Prime Minister Imran Khan has lauded his team for successfully carrying out the Ten Billion Tree Tsunami as the UN Environment Programme acknowledged Pakistan’s lead role in ecosystem restoration.
“Proud of my team,” the prime minister said in a tweet, quoting UNEP as saying that “We are at a point in history where we need to act, and Pakistan is leading on this important effort”.
The prime minister also shared an article published on the website of Stockholm+50 – an international meeting convened by the United Nations General Assembly, the preparatory meeting of which was held on March 28 at the UN Headquarters in New York.

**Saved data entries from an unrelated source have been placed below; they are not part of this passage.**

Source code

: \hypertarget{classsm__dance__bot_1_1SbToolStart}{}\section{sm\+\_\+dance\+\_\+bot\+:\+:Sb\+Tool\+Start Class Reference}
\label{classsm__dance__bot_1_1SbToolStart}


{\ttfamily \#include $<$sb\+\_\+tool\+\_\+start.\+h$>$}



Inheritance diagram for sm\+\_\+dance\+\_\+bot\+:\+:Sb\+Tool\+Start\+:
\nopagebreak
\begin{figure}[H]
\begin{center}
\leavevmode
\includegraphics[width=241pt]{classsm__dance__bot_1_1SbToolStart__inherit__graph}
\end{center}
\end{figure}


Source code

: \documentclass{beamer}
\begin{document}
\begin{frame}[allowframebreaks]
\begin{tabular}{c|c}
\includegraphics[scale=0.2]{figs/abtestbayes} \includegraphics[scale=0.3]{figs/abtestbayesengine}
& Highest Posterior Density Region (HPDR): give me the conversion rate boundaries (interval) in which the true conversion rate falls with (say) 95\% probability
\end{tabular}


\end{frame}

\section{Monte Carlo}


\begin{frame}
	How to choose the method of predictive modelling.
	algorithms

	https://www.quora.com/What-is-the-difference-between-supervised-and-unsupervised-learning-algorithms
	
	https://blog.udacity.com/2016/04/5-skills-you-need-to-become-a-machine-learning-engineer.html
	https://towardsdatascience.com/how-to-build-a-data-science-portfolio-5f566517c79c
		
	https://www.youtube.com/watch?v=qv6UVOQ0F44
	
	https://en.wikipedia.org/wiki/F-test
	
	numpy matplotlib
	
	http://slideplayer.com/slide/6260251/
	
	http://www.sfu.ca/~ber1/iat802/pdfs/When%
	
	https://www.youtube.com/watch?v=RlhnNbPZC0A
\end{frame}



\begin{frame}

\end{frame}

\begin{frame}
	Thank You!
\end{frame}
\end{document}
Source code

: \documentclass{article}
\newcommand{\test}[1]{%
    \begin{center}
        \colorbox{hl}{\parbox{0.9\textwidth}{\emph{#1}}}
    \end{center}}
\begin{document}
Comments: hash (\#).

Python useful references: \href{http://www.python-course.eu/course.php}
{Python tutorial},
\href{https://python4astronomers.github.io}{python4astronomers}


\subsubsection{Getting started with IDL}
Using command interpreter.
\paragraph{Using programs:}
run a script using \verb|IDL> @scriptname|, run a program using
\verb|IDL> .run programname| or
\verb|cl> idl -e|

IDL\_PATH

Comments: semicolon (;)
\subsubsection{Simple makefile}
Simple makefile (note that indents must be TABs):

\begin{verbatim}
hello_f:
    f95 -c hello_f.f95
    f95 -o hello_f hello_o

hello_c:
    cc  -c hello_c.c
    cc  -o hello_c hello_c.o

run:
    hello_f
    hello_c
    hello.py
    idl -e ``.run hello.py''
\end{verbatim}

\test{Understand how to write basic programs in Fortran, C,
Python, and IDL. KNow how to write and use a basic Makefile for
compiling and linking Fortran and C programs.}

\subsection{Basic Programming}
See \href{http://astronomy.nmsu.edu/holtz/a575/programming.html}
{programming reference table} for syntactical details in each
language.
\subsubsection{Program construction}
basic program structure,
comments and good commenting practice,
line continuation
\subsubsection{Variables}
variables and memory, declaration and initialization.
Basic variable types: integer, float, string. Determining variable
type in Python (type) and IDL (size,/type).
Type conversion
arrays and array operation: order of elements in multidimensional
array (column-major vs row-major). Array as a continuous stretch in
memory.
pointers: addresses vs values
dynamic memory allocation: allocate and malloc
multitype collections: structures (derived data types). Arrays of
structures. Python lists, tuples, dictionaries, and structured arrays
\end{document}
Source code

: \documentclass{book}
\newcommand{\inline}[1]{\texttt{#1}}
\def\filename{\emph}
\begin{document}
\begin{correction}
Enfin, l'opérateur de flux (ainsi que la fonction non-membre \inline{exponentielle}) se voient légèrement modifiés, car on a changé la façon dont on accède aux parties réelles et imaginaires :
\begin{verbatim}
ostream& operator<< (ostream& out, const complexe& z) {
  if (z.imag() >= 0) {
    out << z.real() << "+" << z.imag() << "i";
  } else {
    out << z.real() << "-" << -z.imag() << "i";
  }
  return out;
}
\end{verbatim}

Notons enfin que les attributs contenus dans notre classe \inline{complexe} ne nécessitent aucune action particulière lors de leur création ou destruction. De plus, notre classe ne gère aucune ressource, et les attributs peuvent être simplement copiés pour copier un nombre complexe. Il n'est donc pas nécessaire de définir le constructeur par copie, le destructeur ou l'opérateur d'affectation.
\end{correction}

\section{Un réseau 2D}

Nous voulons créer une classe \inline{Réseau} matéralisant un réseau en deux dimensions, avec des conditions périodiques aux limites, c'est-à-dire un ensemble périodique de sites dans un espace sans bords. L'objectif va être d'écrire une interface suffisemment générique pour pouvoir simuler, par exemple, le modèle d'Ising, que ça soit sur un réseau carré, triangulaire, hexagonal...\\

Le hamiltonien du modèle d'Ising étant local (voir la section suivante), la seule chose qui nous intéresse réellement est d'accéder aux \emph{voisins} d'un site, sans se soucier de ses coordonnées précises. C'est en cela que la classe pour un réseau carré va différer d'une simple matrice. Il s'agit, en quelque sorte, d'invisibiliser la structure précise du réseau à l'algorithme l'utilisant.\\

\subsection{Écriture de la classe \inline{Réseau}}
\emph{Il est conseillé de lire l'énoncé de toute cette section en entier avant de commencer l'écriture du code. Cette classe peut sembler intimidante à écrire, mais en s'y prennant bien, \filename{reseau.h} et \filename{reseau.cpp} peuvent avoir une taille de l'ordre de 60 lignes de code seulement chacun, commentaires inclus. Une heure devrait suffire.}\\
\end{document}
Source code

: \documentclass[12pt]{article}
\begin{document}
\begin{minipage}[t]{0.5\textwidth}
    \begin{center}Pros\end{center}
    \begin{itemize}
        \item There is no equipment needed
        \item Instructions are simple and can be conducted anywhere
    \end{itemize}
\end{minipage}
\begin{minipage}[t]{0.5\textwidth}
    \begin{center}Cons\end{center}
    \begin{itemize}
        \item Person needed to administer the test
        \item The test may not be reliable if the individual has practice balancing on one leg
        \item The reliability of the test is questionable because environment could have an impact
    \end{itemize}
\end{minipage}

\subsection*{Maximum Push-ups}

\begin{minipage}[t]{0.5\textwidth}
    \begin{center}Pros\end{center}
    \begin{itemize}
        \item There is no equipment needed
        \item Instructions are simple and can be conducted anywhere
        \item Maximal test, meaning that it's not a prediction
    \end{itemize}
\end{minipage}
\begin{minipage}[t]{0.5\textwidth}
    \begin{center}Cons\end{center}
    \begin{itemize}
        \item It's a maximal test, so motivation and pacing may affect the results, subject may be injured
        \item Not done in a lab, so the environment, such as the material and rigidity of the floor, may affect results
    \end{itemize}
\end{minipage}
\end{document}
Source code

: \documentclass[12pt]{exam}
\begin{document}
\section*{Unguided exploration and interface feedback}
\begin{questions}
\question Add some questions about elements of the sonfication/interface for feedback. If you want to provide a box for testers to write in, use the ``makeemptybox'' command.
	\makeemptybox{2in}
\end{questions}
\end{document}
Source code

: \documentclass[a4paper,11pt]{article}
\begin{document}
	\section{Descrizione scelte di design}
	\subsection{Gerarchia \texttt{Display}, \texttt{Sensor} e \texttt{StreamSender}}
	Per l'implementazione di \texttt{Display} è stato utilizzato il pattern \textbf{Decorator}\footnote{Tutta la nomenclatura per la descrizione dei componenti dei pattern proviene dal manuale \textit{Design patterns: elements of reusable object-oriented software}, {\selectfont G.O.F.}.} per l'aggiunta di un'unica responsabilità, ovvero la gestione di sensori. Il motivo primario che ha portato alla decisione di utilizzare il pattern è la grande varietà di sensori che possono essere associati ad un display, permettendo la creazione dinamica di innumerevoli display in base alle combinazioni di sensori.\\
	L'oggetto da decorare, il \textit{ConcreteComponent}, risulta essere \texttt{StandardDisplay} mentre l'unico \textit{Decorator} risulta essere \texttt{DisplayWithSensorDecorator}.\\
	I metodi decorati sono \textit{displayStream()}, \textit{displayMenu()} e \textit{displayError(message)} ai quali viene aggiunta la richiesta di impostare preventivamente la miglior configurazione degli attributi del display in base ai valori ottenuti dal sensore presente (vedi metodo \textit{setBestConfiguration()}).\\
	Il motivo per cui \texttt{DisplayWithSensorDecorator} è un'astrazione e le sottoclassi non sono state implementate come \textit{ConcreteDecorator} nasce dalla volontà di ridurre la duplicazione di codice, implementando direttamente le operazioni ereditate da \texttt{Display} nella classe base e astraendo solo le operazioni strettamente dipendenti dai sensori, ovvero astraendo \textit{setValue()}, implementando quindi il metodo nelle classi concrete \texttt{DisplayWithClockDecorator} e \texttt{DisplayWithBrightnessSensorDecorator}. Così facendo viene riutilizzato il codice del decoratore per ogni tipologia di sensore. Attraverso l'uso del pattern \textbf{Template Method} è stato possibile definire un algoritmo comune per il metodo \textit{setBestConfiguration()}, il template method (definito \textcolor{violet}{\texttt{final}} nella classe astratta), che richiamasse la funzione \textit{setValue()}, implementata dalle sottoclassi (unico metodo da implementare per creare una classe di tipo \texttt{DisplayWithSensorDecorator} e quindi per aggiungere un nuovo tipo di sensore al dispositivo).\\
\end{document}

The article mentioned Pakistan’s contribution towards the up-gradation of the environment.
“Large scale restoration initiatives such as The Ten Billion Tree Tsunami Project are central to Pakistan’s efforts to support the UN Decade and to increase ecosystem restoration,” said Dechen Tsering, UNEP’s Regional Director for Asia and the Pacific. “We are at a point in history where we need to act, and Pakistan is leading on this important effort.”The UNEP’s Inclusive Wealth Report for Pakistan, a first-of-its-kind accounting of the country’s natural, human and produced capital, said “it was promising to see the steps that the country’s government is taking to turn things around, particularly with its restoration projects”.
The ambitious project – which aims to revive forest and wildlife resources in Pakistan and bring a host of other benefits – planted 1.42 billion trees between 2019 and December 2021, covering 1.36 million acres across almost 10,000 sites.
According to a UN Development Programme (UNDP) report, Pakistan is particularly susceptible to increased variability of monsoons, receding Himalayan glaciers, and extreme events including floods and droughts. The knock-on effect of these will be an increase in food and water insecurity.